I didnt attend saturdays seminar ... but you can you please elaborate on what you mean by the above comment.

Second, was their any mention of the Tradeguider Upgrade that Gavin was constantly referring to during Oct-Dec?

Or about their customer only forum that is supposed to now be up and running?

sleepy :)

 

The event was supposed to be for TG customers who were asked to send in charts with questions. I sat with a colleague who owns TG, many customers were unable to get in as they filled the room with non-customers who paid a small fee.
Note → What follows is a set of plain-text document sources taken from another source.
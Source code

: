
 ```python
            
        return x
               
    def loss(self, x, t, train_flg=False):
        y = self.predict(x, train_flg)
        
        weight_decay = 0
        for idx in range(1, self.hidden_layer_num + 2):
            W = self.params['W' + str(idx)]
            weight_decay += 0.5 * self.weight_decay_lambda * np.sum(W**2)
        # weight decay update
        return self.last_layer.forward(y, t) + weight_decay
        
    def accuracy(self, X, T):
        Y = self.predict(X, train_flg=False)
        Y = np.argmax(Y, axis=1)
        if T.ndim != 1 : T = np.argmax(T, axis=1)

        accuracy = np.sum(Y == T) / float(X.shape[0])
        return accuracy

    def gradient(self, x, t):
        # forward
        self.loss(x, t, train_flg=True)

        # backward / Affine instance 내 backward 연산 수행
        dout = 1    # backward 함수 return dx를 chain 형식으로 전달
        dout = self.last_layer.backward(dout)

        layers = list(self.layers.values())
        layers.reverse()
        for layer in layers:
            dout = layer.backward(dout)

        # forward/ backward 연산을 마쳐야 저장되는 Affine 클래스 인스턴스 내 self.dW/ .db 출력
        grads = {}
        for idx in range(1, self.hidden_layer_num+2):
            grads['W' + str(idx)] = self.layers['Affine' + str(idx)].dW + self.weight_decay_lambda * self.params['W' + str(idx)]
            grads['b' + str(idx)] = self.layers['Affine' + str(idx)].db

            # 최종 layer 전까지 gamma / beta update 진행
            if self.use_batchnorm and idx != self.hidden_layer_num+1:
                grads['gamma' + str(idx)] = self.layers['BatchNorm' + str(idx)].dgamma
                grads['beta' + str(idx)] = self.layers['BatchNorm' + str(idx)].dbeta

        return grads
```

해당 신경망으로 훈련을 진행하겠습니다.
Then instead of getting on with addressing the charts , we had over 100minutes of Gavin with his slides rattling on about what is trading, what is VSA and what it is not etc as if he had an audience full of kids, who had bought TG at a cost of over $2000 without knowing what trading is all about.

 

As for the TG software they have been promising an upgrade for the past 4-5yrs and do not hold your breadth if any ongoing announcements are made in this respect, it is a 2-3men operation and now in the processing of glossing up the website, prior to this there was supposed to be a website University ;) nothing has materialised., My friend has continuous problems with the live price cursor which keep disappearing, as to the VSA indicators, plus if you observe these VSA indicators, they appear all over the place depending on the timeframe you are trading, in a strong downtrend, you will keep getting signs of strength which can completely throw you our, same with a strong uptrend.

One can operate with a normal charting package which plots bars and vol and

trade with Wyckoff's principles. The key is to identify the supply/demand signals and construct setups as per Vadym Graifer and create your own edge.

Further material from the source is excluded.